对面没答话。过了几秒,那只手又伸出来了,朝照明棒的方向伸了伸,指尖在光里抖了一下。
陈立忽然把钢管放下了。他蹲下来,从自己口袋里掏出那半包压缩饼干,拆开包装,从砖缝里递过去半块。
那只手犹豫了一下,接过去了。

谢谢。
声音细得像蚊子。是个女孩。
林薇蹲下来,把照明棒往砖缝里推了推。光透过去,照亮了对面的模样,七八岁的小女孩,缩在一堆倒了的货架后面,身上穿着脏得看不出颜色的衣服,怀里抱着半瓶水,手上捏着陈立递进去的半块饼干,正往嘴里塞。

你一个人?
女孩嚼着饼干点了点头。

你爸爸妈妈呢?
女孩嚼饼干的动作慢了一下。
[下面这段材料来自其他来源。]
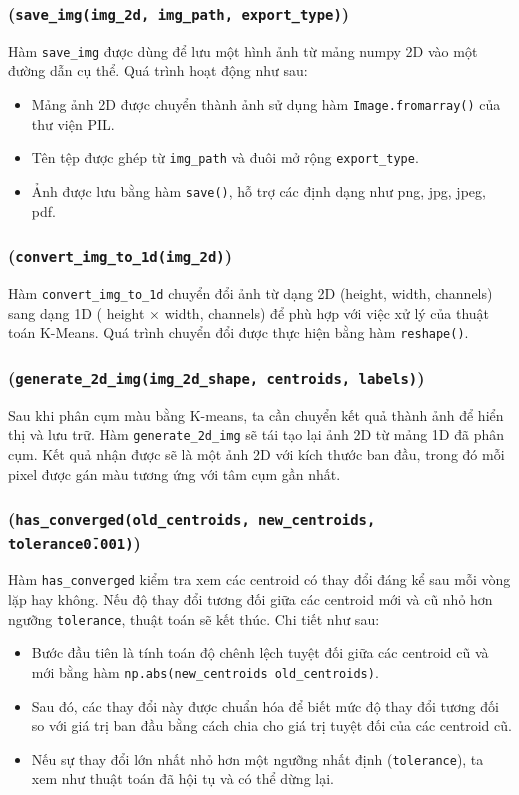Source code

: \subsubsection{(\texttt{save\_img(img\_2d, img\_path, export\_type)})}
Hàm \texttt{save\_img} được dùng để lưu một hình ảnh từ mảng numpy 2D vào một đường dẫn cụ thể. Quá trình hoạt động như sau:
\begin{itemize}
	\item Mảng ảnh 2D được chuyển thành ảnh sử dụng hàm \texttt{Image.fromarray()} của thư viện PIL.
	\item Tên tệp được ghép từ \texttt{img\_path} và đuôi mở rộng \texttt{export\_type}.
	\item Ảnh được lưu bằng hàm \texttt{save()}, hỗ trợ các định dạng như png, jpg, jpeg, pdf.
\end{itemize}

\subsubsection{(\texttt{convert\_img\_to\_1d(img\_2d)})}

Hàm \texttt{convert\_img\_to\_1d} chuyển đổi ảnh từ dạng 2D (height, width, channels) sang dạng 1D ( height $\times$ width, channels) để phù hợp với việc xử lý của thuật toán K-Means. Quá trình chuyển đổi được thực hiện bằng hàm \texttt{reshape()}.

\subsubsection{(\texttt{generate\_2d\_img(img\_2d\_shape, centroids, labels)})}

Sau khi phân cụm màu bằng K-means, ta cần chuyển kết quả thành ảnh để hiển thị và lưu trữ. Hàm \texttt{generate\_2d\_img} sẽ tái tạo lại ảnh 2D từ mảng 1D đã phân cụm. Kết quả nhận được sẽ là một ảnh 2D với kích thước ban đầu, trong đó mỗi pixel được gán màu tương ứng với tâm cụm gần nhất.

\subsubsection{(\texttt{has\_converged(old\_centroids, new\_centroids, tolerance\=0.001)})}

Hàm \texttt{has\_converged} kiểm tra xem các centroid có thay đổi đáng kể sau mỗi vòng lặp hay không. Nếu độ thay đổi tương đối giữa các centroid mới và cũ nhỏ hơn ngưỡng \texttt{tolerance}, thuật toán sẽ kết thúc. Chi tiết như sau:
\begin{itemize}
	\item Bước đầu tiên là tính toán độ chênh lệch tuyệt đối giữa các centroid cũ và mới bằng hàm \texttt{np.abs(new\_centroids \- old\_centroids)}.
	\item Sau đó, các thay đổi này được chuẩn hóa để biết mức độ thay đổi tương đối so với giá trị ban đầu bằng cách chia cho giá trị tuyệt đối của các centroid cũ.
	\item Nếu sự thay đổi lớn nhất nhỏ hơn một ngưỡng nhất định (\texttt{tolerance}), ta xem như thuật toán đã hội tụ và có thể dừng lại.
\end{itemize}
她低下头,看着自己膝盖上那半块饼干,没再点头了。
林薇没追问。她把铁棍靠在墙边,从口袋里摸出另一瓶水,从砖缝里递进去。

慢慢吃。吃完再跟我们说话。
女孩接过水的时候,手指碰到林薇的指尖。很凉,像刚从冷水里捞出来的。她攥住水瓶,没拧开,先隔着瓶壁贴了贴自己的脸,闭上眼睛停了好几秒。
陈立蹲在林薇身边没动。他低头看着自己从砖缝递进去的半块饼干,包装纸还捏在手里,指腹慢慢把纸折成了一个小方块。

你叫什么名字?
女孩喝完一小口水,舔了舔嘴唇。

小雨。下雨的雨。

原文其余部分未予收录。